Data to process:
------------------------

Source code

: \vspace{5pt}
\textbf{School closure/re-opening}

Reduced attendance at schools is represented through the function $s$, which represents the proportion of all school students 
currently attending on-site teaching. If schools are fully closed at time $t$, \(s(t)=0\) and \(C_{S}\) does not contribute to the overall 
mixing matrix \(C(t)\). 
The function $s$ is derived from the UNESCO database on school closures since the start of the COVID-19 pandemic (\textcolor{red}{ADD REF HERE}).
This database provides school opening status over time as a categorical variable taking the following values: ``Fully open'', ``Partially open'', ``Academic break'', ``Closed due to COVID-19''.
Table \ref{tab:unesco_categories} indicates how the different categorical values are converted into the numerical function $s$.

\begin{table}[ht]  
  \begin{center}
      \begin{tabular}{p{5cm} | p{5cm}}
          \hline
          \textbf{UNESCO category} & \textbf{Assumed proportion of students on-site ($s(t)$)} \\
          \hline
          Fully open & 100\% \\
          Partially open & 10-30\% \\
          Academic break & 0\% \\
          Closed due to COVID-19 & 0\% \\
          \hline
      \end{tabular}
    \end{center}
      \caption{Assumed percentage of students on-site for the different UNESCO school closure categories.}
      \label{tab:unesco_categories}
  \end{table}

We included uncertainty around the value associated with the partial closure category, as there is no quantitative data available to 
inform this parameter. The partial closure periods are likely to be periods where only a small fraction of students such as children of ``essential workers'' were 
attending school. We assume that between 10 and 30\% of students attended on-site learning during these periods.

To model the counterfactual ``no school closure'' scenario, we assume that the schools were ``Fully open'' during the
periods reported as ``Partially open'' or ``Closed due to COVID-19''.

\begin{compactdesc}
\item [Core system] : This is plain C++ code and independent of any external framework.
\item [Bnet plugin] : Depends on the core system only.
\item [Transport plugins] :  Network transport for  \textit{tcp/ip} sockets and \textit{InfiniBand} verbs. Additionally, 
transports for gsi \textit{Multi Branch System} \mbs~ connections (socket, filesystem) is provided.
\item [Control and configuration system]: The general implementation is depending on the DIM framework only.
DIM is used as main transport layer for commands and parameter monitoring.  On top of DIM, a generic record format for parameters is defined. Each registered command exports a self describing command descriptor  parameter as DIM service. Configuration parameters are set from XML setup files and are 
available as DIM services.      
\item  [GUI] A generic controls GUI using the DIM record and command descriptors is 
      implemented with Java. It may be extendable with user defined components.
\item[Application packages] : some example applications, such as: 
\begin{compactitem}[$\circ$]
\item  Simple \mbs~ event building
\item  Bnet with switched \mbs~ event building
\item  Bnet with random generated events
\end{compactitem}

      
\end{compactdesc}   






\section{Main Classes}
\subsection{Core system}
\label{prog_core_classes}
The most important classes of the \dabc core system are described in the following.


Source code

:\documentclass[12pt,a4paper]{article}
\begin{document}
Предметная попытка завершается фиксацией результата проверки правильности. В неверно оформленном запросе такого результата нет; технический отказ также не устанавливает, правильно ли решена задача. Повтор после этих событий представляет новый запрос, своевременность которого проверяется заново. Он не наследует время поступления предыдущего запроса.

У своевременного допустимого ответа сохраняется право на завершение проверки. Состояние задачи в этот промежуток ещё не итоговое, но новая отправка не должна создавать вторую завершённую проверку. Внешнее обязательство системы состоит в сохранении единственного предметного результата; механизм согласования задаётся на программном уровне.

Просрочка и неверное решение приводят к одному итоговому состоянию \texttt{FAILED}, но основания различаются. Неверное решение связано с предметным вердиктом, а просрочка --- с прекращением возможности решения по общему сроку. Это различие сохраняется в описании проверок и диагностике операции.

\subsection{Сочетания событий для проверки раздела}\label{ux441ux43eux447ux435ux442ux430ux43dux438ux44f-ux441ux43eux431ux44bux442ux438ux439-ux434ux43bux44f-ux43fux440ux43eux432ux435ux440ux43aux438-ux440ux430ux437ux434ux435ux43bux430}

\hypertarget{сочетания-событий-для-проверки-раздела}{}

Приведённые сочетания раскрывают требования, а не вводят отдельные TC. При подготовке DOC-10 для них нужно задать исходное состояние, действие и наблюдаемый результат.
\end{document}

------------------------

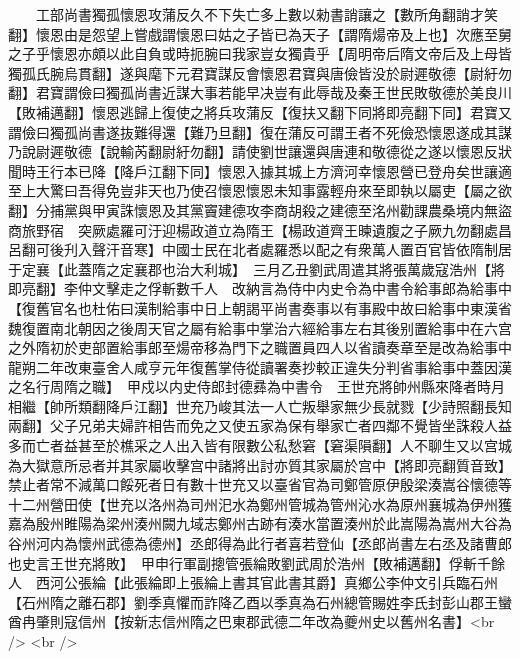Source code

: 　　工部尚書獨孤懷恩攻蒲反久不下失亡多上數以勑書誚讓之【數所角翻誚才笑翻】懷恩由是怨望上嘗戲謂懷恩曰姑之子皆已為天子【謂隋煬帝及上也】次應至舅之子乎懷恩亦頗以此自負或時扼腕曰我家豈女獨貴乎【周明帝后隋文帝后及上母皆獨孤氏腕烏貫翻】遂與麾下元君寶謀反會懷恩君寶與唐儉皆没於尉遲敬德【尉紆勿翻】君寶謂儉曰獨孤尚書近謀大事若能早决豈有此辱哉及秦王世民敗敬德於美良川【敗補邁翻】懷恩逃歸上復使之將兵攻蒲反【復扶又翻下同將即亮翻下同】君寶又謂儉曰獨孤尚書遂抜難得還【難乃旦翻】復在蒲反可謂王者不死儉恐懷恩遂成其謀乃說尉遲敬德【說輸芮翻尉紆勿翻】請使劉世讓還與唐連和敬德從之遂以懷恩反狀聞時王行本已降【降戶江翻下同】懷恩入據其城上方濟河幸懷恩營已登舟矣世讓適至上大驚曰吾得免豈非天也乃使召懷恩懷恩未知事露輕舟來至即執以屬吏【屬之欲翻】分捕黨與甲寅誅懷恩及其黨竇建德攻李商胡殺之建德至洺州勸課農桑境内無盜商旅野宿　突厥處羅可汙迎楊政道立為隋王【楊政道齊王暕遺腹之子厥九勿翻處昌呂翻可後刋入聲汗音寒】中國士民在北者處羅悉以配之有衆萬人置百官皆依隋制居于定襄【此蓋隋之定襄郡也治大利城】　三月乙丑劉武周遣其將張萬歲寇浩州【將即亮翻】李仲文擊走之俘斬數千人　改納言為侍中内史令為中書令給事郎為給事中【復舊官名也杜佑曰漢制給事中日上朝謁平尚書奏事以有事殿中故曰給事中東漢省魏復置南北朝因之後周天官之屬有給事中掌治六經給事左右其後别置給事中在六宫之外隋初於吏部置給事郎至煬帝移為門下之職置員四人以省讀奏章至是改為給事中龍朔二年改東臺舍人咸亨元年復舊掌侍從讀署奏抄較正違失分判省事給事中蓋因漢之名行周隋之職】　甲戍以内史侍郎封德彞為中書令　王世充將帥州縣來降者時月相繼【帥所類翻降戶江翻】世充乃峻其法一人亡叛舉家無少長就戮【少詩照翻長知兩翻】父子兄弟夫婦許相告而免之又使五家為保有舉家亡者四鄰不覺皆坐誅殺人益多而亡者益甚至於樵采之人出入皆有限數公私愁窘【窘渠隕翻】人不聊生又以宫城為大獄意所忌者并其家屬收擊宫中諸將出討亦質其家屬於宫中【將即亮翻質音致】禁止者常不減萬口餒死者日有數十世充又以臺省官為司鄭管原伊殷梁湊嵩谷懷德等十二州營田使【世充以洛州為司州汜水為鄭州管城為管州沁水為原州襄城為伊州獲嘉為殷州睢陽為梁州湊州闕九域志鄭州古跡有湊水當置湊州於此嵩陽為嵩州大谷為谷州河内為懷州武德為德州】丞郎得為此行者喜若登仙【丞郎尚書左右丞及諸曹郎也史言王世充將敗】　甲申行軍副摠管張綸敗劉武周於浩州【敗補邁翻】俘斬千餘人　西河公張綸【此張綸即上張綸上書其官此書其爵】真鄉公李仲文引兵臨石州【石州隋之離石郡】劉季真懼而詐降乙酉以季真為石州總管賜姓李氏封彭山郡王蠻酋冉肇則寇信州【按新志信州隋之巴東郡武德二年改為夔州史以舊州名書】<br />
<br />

------------------------

Among the records above, find the lines where the word "site" appears and copy them.

Solution for this problem:
currently attending on-site teaching. If schools are fully closed at time $t$, \(s(t)=0\) and \(C_{S}\) does not contribute to the overall 
          \textbf{UNESCO category} & \textbf{Assumed proportion of students on-site ($s(t)$)} \\
      \caption{Assumed percentage of students on-site for the different UNESCO school closure categories.}
attending school. We assume that between 10 and 30\% of students attended on-site learning during these periods.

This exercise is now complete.